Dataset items
==============================
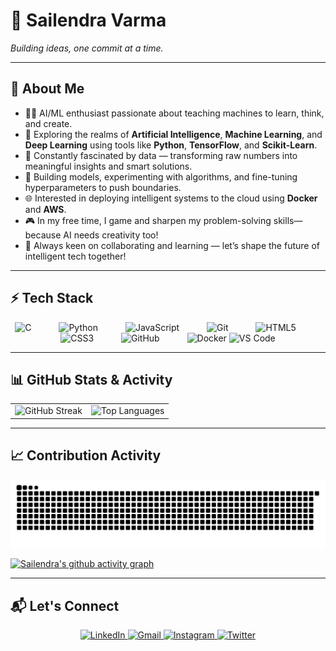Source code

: # 🦇 Sailendra Varma
*Building ideas, one commit at a time.*

---

## 🤖 About Me

- 👨‍🎓 AI/ML enthusiast passionate about teaching machines to learn, think, and create.
- 🚀 Exploring the realms of **Artificial Intelligence**, **Machine Learning**, and **Deep Learning** using tools like **Python**, **TensorFlow**, and **Scikit-Learn**.
- 🧠 Constantly fascinated by data — transforming raw numbers into meaningful insights and smart solutions.
- 🔧 Building models, experimenting with algorithms, and fine-tuning hyperparameters to push boundaries.
- 🌐 Interested in deploying intelligent systems to the cloud using **Docker** and **AWS**.
- 🎮 In my free time, I game and sharpen my problem-solving skills—because AI needs creativity too!
- 🌟 Always keen on collaborating and learning — let’s shape the future of intelligent tech together!

---

## ⚡ Tech Stack

<p align="center">
  <img src="https://cdn.jsdelivr.net/gh/devicons/devicon/icons/c/c-original.svg" alt="C" width="40" height="40" style="margin-right:40px;"/>
  <img src="https://cdn.jsdelivr.net/gh/devicons/devicon/icons/python/python-original.svg" alt="Python" width="40" height="40" style="margin-right:40px;"/>
  <img src="https://cdn.jsdelivr.net/gh/devicons/devicon/icons/javascript/javascript-original.svg" alt="JavaScript" width="40" height="40" style="margin-right:40px;"/>
  <img src="https://cdn.jsdelivr.net/gh/devicons/devicon/icons/git/git-original.svg" alt="Git" width="40" height="40" style="margin-right:40px;"/>
  <img src="https://cdn.jsdelivr.net/gh/devicons/devicon/icons/html5/html5-original.svg" alt="HTML5" width="40" height="40" style="margin-right:40px;"/>
  <img src="https://cdn.jsdelivr.net/gh/devicons/devicon/icons/css3/css3-original.svg" alt="CSS3" width="40" height="40" style="margin-right:40px;"/>
  <img src="https://cdn.jsdelivr.net/gh/devicons/devicon/icons/github/github-original.svg" alt="GitHub" width="40" height="40" style="margin-right:40px;"/>
  <img src="https://cdn.jsdelivr.net/gh/devicons/devicon/icons/docker/docker-original.svg" alt="Docker" width="40" height="40"/>
  <img src="https://cdn.jsdelivr.net/gh/devicons/devicon/icons/vscode/vscode-original.svg" alt="VS Code" width="40" height="40"/>
</p>

---

## 📊 GitHub Stats & Activity

<div align="center">
  <table>
    <tr>
      <td align="center">
        <!-- GitHub Streak Card -->
        <img src="https://streak-stats.demolab.com?user=Sailendra710&theme=github-dark&hide_border=true&date_format=j%20M%5B%20Y%5D" alt="GitHub Streak"/>
      </td>
      <td align="center">
        <!-- Most Used Languages Card -->
        <img src="https://github-readme-stats.vercel.app/api/top-langs/?username=Sailendra710&layout=compact&theme=github_dark&hide_border=true" alt="Top Languages" height="165"/>
      </td>
    </tr>
  </table>
</div>




---

## 📈 Contribution Activity  

<p align="center">
  <img src="https://raw.githubusercontent.com/Sailendra710/Sailendra710/output/github-snake-dark.svg" alt="Snake animation"/>
</p>

[![Sailendra's github activity graph](https://github-readme-activity-graph.vercel.app/graph?username=Sailendra710&theme=github-compact)](https://github.com/ashutosh00710/github-readme-activity-graph)

---

## 📬 Let's Connect  

<p align="center">
  <a href="https://www.linkedin.com/in/sailendra-varma-uppalapati/">
    <img src="https://img.shields.io/badge/LinkedIn-0A66C2?style=for-the-badge&logo=linkedin&logoColor=white" alt="LinkedIn"/>
  </a>
  <a href="https://mail.google.com/mail/?view=cm&fs=1&to=suppalap5@gitam.in">
    <img src="https://img.shields.io/badge/Gmail-D14836?style=for-the-badge&logo=gmail&logoColor=white" alt="Gmail"/>
  </a>
  <a href="https://www.instagram.com/sailendravarma_710/" target="_blank">
    <img src="https://img.shields.io/badge/Instagram-E4405F?style=for-the-badge&logo=instagram&logoColor=white" alt="Instagram"/>
  </a>
  <a href="https://twitter.com/varma_sailendra" target="_blank">
    <img src="https://img.shields.io/badge/Twitter-1DA1F2?style=for-the-badge&logo=twitter&logoColor=white" alt="Twitter"/>
  </a>
</p>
==============================
• Assigned task: Print all of the entries word for word. Skip any images they contain.

• Result:
Source code

: # 🦇 Sailendra Varma
*Building ideas, one commit at a time.*

---

## 🤖 About Me

- 👨‍🎓 AI/ML enthusiast passionate about teaching machines to learn, think, and create.
- 🚀 Exploring the realms of **Artificial Intelligence**, **Machine Learning**, and **Deep Learning** using tools like **Python**, **TensorFlow**, and **Scikit-Learn**.
- 🧠 Constantly fascinated by data — transforming raw numbers into meaningful insights and smart solutions.
- 🔧 Building models, experimenting with algorithms, and fine-tuning hyperparameters to push boundaries.
- 🌐 Interested in deploying intelligent systems to the cloud using **Docker** and **AWS**.
- 🎮 In my free time, I game and sharpen my problem-solving skills—because AI needs creativity too!
- 🌟 Always keen on collaborating and learning — let’s shape the future of intelligent tech together!

---

## ⚡ Tech Stack

<p align="center">
  <img src="https://cdn.jsdelivr.net/gh/devicons/devicon/icons/c/c-original.svg" alt="C" width="40" height="40" style="margin-right:40px;"/>
  <img src="https://cdn.jsdelivr.net/gh/devicons/devicon/icons/python/python-original.svg" alt="Python" width="40" height="40" style="margin-right:40px;"/>
  <img src="https://cdn.jsdelivr.net/gh/devicons/devicon/icons/javascript/javascript-original.svg" alt="JavaScript" width="40" height="40" style="margin-right:40px;"/>
  <img src="https://cdn.jsdelivr.net/gh/devicons/devicon/icons/git/git-original.svg" alt="Git" width="40" height="40" style="margin-right:40px;"/>
  <img src="https://cdn.jsdelivr.net/gh/devicons/devicon/icons/html5/html5-original.svg" alt="HTML5" width="40" height="40" style="margin-right:40px;"/>
  <img src="https://cdn.jsdelivr.net/gh/devicons/devicon/icons/css3/css3-original.svg" alt="CSS3" width="40" height="40" style="margin-right:40px;"/>
  <img src="https://cdn.jsdelivr.net/gh/devicons/devicon/icons/github/github-original.svg" alt="GitHub" width="40" height="40" style="margin-right:40px;"/>
  <img src="https://cdn.jsdelivr.net/gh/devicons/devicon/icons/docker/docker-original.svg" alt="Docker" width="40" height="40"/>
  <img src="https://cdn.jsdelivr.net/gh/devicons/devicon/icons/vscode/vscode-original.svg" alt="VS Code" width="40" height="40"/>
</p>

---

## 📊 GitHub Stats & Activity

<div align="center">
  <table>
    <tr>
      <td align="center">
        <!-- GitHub Streak Card -->
        <img src="https://streak-stats.demolab.com?user=Sailendra710&theme=github-dark&hide_border=true&date_format=j%20M%5B%20Y%5D" alt="GitHub Streak"/>
      </td>
      <td align="center">
        <!-- Most Used Languages Card -->
        <img src="https://github-readme-stats.vercel.app/api/top-langs/?username=Sailendra710&layout=compact&theme=github_dark&hide_border=true" alt="Top Languages" height="165"/>
      </td>
    </tr>
  </table>
</div>




---

## 📈 Contribution Activity  

<p align="center">
  <img src="https://raw.githubusercontent.com/Sailendra710/Sailendra710/output/github-snake-dark.svg" alt="Snake animation"/>
</p>

[![Sailendra's github activity graph](https://github-readme-activity-graph.vercel.app/graph?username=Sailendra710&theme=github-compact)](https://github.com/ashutosh00710/github-readme-activity-graph)

---

## 📬 Let's Connect  

<p align="center">
  <a href="https://www.linkedin.com/in/sailendra-varma-uppalapati/">
    <img src="https://img.shields.io/badge/LinkedIn-0A66C2?style=for-the-badge&logo=linkedin&logoColor=white" alt="LinkedIn"/>
  </a>
  <a href="https://mail.google.com/mail/?view=cm&fs=1&to=suppalap5@gitam.in">
    <img src="https://img.shields.io/badge/Gmail-D14836?style=for-the-badge&logo=gmail&logoColor=white" alt="Gmail"/>
  </a>
  <a href="https://www.instagram.com/sailendravarma_710/" target="_blank">
    <img src="https://img.shields.io/badge/Instagram-E4405F?style=for-the-badge&logo=instagram&logoColor=white" alt="Instagram"/>
  </a>
  <a href="https://twitter.com/varma_sailendra" target="_blank">
    <img src="https://img.shields.io/badge/Twitter-1DA1F2?style=for-the-badge&logo=twitter&logoColor=white" alt="Twitter"/>
  </a>
</p>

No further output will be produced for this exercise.